• [Your assignment] Your answer must consist only of the lines from the start of the entries through the line that holds "as a group.", copied exactly, with no pictures.

[Records supplied]

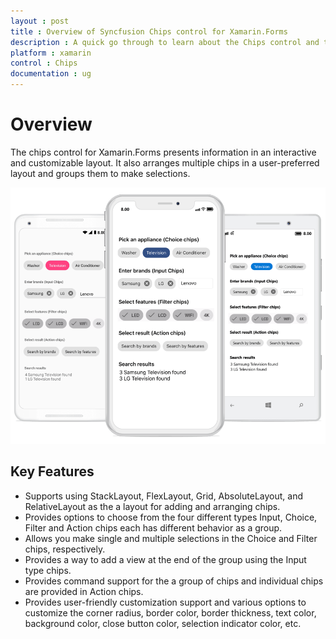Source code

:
 ```yaml
---
layout : post
title : Overview of Syncfusion Chips control for Xamarin.Forms
description : A quick go through to learn about the Chips control and the key features available in it. 
platform : xamarin
control : Chips
documentation : ug
---
```


# Overview

The chips control for Xamarin.Forms presents information in an interactive and customizable layout. It also arranges multiple chips in a user-preferred layout and groups them to make selections. 

![overview of chips control](images/overview_image/chip_overview_image.png)

## Key Features

* Supports using StackLayout, FlexLayout, Grid, AbsoluteLayout, and RelativeLayout as the a layout for adding and arranging chips.
* Provides options to choose from the four different types Input, Choice, Filter and Action chips each has different behavior as a group. 
* Allows you make single and multiple selections in the Choice and Filter chips, respectively.
* Provides a way to add a view at the end of the group using the Input type chips.
* Provides command support for the a group of chips and individual chips are provided in Action chips.
* Provides user-friendly customization support and various options to customize the corner radius, border color, border thickness, text color, background color, close button color, selection indicator color, etc.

[/Records supplied]

• [Answer section]
Source code

:
 ```yaml
---
layout : post
title : Overview of Syncfusion Chips control for Xamarin.Forms
description : A quick go through to learn about the Chips control and the key features available in it. 
platform : xamarin
control : Chips
documentation : ug
---
```


# Overview

The chips control for Xamarin.Forms presents information in an interactive and customizable layout. It also arranges multiple chips in a user-preferred layout and groups them to make selections. 

![overview of chips control](images/overview_image/chip_overview_image.png)

## Key Features

* Supports using StackLayout, FlexLayout, Grid, AbsoluteLayout, and RelativeLayout as the a layout for adding and arranging chips.
* Provides options to choose from the four different types Input, Choice, Filter and Action chips each has different behavior as a group. 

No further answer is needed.